= Beginning of Section =

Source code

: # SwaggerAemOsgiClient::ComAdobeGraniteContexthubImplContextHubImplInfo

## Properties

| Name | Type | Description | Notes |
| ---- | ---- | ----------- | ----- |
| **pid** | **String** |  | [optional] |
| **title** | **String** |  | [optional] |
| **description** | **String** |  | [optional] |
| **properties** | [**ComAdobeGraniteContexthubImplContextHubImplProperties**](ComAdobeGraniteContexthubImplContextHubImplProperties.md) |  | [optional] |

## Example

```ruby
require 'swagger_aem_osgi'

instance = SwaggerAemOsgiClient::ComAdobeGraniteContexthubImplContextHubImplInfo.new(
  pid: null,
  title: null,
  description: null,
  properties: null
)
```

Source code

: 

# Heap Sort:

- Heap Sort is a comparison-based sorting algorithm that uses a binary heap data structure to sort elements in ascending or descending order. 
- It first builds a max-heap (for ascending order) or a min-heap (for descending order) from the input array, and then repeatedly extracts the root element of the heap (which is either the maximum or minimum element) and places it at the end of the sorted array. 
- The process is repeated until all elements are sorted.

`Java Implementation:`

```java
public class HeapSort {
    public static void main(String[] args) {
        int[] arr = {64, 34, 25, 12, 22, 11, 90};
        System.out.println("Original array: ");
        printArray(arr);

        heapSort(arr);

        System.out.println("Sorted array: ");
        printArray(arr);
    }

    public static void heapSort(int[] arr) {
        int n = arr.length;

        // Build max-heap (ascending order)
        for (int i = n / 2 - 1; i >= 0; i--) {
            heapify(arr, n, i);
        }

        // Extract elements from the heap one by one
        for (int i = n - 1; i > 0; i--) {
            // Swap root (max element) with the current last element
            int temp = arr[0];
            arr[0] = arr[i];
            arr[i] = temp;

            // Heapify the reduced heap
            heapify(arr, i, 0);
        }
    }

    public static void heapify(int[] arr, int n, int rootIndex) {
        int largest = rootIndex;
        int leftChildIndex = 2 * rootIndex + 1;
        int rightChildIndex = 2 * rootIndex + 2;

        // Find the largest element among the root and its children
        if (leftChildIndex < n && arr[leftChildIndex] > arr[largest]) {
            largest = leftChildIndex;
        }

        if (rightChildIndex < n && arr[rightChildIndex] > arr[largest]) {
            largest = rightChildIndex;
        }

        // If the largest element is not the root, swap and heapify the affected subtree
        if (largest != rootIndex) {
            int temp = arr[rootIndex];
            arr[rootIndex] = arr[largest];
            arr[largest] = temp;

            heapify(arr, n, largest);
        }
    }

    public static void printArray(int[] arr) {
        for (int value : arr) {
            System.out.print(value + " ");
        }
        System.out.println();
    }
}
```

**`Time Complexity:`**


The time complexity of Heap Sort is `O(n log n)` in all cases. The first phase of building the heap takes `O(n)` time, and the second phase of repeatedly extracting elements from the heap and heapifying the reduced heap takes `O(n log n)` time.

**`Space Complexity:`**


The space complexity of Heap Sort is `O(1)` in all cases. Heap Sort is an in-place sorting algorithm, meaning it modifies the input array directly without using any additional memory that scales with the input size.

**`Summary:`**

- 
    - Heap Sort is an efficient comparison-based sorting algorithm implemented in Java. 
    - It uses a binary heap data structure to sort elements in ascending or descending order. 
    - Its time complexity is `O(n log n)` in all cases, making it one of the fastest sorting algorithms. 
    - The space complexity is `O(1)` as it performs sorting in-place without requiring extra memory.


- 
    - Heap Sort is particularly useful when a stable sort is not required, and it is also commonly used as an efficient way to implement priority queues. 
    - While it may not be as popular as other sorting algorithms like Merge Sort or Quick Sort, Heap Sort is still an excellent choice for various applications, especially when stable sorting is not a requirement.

= End of Section =

## Work item:
Lines that contain "public" are the result; find them in the entries above and copy each one.

## Written response:
public class HeapSort {
    public static void main(String[] args) {
    public static void heapSort(int[] arr) {
    public static void heapify(int[] arr, int n, int rootIndex) {
    public static void printArray(int[] arr) {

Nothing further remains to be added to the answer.